Nostr.Band uses this when filtering search results. It seeds initial trust to accounts with verified NIP-05 identities, then lets PageRank propagate through the network. “If initial weight is given to a spammer by some accident,” their documentation explains, “they are most likely losing it all by the end of the calculation, because almost no one interacts with their content.”
Coracle, the client built by hodlbod, implements a simpler version directly: your WoT score for someone equals how many people you follow who also follow them, penalized by how many people you follow who have muted them. Crude but effective.
Vertex and npub.world
For developers who want web of trust scores without building graph analysis infrastructure, Vertex offers them as a service. Their system crawls Nostr follow lists continuously, computes Monte Carlo PageRank scores, and exposes them through a DVM (data vending machine) interface. Query with a source pubkey and a target pubkey; get back a personalized trust score, follower counts, and the target’s highest-ranked followers.
The companion tool npub.world provides a search interface for finding profiles within the Nostr network, leveraging the same trust infrastructure.
Vertex explicitly rejected the emerging NIP-85 standard for “trusted assertions,” which takes a different architectural approach. Under NIP-85, service providers publish kind 30382 events that make claims about entities. The d tag identifies the subject (typically a pubkey), and additional tags carry the assertions: a rank score, follower counts, zap totals, or any other metric the provider computes. These events sit on relays like any other Nostr data, and clients can subscribe to assertions from providers they trust.
The model has appeal. It keeps everything in Nostr’s event system. Users choose which assertion providers to trust, similar to choosing which relays to use. A client could subscribe to assertions from multiple WoT services and weight them according to user preferences. The data is cacheable, auditable, and portable.
Vertex identified a fundamental limitation in the approach: NIP-85 assertions are computed for a generic audience, personalized to nobody. If you ask “how trustworthy is pubkey X,” the answer depends on who is asking. Your social graph differs from mine; your trust scores should differ too. Pre-published assertions answer “how trustworthy is X according to service provider Y,” which is a different question from “how trustworthy is X from my perspective.”
The deeper problem is discovery. Static assertions require you to already know the pubkey you want to evaluate. A web of trust should help you find trustworthy accounts you don’t yet know about. “Who should I follow?” is a harder question than “should I trust this specific person?” Real-time personalized computation enables recommendations that static assertions cannot.
This debate is ongoing. The WoT-a-thon hackathon running through April 2026 is pushing for NIP-85 adoption, with a dedicated prize track for implementations. The tension between pre-computed portability and real-time personalization may not have a single correct answer.
What remains
New users face a cold-start problem: without history, they have no trust scores, making it hard to break into existing networks. The computation itself, while based on decentralized data, currently runs on centralized services like Vertex and Nostr.Band. Public follow lists, which make WoT possible, also leak social graph information to anyone watching relay traffic.
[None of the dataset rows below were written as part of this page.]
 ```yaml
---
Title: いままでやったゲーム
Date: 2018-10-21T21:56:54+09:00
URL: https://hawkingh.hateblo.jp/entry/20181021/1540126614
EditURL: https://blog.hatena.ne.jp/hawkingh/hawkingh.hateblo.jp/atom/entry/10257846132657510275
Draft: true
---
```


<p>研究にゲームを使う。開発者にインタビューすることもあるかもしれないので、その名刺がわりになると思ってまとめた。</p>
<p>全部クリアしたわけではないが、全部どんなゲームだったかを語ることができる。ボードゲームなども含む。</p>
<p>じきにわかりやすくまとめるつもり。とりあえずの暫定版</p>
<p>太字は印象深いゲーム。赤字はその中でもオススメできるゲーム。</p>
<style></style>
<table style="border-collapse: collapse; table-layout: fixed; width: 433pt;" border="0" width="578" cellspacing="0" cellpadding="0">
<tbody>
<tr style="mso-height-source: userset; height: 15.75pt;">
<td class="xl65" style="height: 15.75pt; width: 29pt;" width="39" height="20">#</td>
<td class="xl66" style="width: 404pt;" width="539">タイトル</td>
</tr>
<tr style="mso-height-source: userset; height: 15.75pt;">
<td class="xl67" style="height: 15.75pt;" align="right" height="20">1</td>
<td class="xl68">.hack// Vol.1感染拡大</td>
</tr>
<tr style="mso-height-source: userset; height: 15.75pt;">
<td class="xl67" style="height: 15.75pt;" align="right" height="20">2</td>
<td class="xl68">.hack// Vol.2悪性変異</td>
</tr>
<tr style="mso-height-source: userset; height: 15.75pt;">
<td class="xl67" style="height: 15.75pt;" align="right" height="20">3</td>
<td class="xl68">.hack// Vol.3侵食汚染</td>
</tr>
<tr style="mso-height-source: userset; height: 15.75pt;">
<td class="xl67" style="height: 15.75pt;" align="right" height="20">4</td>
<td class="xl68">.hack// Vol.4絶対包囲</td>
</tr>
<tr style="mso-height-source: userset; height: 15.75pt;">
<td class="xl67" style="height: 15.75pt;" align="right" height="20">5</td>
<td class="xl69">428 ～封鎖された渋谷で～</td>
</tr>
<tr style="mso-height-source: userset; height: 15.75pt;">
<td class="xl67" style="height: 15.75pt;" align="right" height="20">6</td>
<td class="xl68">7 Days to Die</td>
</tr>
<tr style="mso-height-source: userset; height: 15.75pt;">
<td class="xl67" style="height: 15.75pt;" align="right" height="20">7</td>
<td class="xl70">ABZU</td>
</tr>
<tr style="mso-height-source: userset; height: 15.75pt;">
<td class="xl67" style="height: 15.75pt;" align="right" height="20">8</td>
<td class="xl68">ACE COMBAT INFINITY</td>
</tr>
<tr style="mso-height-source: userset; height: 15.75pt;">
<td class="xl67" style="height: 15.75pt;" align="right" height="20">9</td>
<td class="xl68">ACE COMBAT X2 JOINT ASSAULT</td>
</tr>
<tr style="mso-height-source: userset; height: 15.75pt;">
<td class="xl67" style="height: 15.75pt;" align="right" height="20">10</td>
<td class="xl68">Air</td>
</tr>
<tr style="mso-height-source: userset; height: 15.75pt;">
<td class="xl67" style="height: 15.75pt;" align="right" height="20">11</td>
The fundamental architecture is sound, though. Trust signals emerge from normal behavior. Algorithms convert those signals into personalized scores. The user never has to attend a key signing party.
Zimmermann’s 1992 vision was right about the goal: decentralized trust anchored in peer relationships. He was wrong about the method: making trust a separate task requiring deliberate effort. Nostr’s contribution is recognizing that the effort was always happening. It just needed to be captured.